What you should do: Using the word "folder" as the filter, copy each matching line from the records.

Data records:
────────────────
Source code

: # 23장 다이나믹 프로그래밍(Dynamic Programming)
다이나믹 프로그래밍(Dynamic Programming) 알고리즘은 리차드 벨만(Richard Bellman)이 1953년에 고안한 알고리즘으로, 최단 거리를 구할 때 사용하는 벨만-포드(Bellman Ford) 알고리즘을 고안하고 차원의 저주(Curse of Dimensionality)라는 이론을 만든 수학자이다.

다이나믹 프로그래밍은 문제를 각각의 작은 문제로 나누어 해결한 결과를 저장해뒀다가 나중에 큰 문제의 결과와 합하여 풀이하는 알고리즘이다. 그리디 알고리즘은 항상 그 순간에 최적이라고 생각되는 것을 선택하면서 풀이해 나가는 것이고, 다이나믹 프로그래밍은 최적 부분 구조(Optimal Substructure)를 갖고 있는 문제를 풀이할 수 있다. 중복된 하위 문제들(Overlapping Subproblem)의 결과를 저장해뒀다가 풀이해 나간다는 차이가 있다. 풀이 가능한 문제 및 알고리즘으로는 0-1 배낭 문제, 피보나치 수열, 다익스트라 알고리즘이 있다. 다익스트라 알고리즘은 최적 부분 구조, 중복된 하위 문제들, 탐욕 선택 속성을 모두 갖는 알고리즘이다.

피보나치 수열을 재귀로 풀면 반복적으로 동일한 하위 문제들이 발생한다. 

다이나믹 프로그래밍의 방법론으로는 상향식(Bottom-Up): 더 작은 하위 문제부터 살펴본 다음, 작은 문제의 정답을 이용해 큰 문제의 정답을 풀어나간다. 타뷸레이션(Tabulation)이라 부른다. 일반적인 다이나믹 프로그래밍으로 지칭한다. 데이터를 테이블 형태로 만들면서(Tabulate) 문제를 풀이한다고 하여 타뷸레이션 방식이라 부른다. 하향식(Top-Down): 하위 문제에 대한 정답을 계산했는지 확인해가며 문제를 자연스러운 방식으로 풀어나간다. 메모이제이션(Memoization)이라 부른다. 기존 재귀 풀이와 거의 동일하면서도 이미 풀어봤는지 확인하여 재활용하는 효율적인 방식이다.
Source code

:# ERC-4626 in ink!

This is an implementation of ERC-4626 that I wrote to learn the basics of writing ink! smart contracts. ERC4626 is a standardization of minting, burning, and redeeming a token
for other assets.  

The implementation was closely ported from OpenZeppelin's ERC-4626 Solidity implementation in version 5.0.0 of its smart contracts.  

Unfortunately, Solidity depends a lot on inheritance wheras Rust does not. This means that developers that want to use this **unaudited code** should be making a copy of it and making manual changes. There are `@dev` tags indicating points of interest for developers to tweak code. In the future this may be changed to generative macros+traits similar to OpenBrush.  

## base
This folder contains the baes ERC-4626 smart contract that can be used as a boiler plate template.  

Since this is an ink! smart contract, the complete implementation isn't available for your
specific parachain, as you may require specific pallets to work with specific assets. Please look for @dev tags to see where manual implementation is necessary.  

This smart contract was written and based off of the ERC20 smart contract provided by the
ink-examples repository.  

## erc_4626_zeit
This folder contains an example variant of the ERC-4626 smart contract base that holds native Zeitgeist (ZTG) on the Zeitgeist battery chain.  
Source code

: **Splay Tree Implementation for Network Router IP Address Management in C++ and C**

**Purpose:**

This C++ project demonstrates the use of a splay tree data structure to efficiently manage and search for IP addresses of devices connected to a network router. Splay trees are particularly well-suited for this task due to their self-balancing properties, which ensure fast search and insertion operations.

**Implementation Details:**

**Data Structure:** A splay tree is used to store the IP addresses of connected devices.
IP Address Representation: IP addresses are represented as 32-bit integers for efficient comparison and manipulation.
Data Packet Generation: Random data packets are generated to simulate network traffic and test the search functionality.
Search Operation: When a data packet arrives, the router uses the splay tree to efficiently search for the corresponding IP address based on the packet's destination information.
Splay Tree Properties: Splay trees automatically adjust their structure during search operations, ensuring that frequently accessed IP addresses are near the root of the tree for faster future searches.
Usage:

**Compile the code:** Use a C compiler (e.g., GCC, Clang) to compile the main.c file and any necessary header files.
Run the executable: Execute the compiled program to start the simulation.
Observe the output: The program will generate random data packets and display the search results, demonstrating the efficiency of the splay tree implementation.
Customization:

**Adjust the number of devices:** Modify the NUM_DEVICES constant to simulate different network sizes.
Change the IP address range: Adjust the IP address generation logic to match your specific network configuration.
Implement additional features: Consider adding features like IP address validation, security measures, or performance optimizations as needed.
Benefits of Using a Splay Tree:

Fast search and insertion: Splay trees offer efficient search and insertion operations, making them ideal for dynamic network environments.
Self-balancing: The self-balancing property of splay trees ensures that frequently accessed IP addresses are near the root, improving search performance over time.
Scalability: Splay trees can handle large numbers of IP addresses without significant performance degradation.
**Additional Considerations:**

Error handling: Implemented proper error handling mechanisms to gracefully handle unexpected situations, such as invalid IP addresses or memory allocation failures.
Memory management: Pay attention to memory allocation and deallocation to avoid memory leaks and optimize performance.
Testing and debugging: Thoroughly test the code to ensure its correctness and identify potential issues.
────────────────
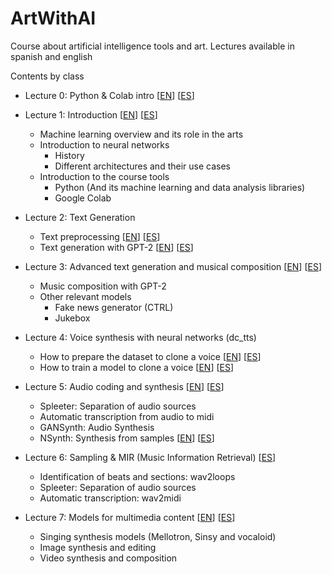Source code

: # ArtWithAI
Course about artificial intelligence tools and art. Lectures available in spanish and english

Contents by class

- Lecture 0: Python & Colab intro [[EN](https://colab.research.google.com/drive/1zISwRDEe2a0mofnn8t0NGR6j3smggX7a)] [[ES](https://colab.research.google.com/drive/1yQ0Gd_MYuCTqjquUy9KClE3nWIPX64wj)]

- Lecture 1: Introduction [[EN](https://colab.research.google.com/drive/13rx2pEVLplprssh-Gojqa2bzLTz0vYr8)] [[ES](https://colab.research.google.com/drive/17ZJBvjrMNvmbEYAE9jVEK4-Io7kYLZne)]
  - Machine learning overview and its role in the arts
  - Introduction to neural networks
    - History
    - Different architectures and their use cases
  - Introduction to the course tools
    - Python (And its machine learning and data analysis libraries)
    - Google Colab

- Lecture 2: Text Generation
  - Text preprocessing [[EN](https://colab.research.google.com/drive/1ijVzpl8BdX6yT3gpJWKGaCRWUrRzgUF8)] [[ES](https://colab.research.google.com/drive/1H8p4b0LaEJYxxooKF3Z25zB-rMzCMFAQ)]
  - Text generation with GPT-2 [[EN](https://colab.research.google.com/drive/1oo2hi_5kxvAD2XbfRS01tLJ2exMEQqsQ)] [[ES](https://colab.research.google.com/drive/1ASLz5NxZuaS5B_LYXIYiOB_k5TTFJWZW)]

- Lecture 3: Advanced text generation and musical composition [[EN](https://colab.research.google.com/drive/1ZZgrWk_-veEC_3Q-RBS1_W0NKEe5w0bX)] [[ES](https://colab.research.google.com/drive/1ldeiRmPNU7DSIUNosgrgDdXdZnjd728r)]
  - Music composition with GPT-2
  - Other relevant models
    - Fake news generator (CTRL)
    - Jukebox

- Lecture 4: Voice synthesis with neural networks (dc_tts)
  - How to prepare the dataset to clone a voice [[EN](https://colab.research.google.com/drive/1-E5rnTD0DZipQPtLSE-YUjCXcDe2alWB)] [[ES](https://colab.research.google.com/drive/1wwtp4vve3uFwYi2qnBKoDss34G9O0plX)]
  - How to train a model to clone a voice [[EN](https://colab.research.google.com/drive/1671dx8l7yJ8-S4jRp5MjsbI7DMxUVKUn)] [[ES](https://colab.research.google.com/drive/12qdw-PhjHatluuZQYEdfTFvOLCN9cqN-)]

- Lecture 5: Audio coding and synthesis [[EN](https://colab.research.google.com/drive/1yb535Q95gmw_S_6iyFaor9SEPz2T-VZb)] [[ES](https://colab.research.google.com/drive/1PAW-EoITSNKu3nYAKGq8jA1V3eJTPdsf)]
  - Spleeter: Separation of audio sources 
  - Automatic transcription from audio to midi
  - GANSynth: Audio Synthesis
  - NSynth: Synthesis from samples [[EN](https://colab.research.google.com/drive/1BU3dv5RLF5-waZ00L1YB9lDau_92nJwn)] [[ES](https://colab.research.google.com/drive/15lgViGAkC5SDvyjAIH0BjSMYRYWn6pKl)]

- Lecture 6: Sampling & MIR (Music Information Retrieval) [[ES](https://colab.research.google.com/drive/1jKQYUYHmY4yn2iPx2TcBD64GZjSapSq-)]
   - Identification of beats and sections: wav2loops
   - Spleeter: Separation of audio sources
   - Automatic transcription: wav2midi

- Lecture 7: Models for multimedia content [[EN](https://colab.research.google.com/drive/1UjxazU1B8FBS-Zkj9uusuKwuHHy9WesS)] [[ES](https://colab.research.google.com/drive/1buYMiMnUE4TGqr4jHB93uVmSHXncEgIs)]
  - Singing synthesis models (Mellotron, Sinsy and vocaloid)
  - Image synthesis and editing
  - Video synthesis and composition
────────────────
The completed task:
This folder contains the baes ERC-4626 smart contract that can be used as a boiler plate template.  
This folder contains an example variant of the ERC-4626 smart contract base that holds native Zeitgeist (ZTG) on the Zeitgeist battery chain.  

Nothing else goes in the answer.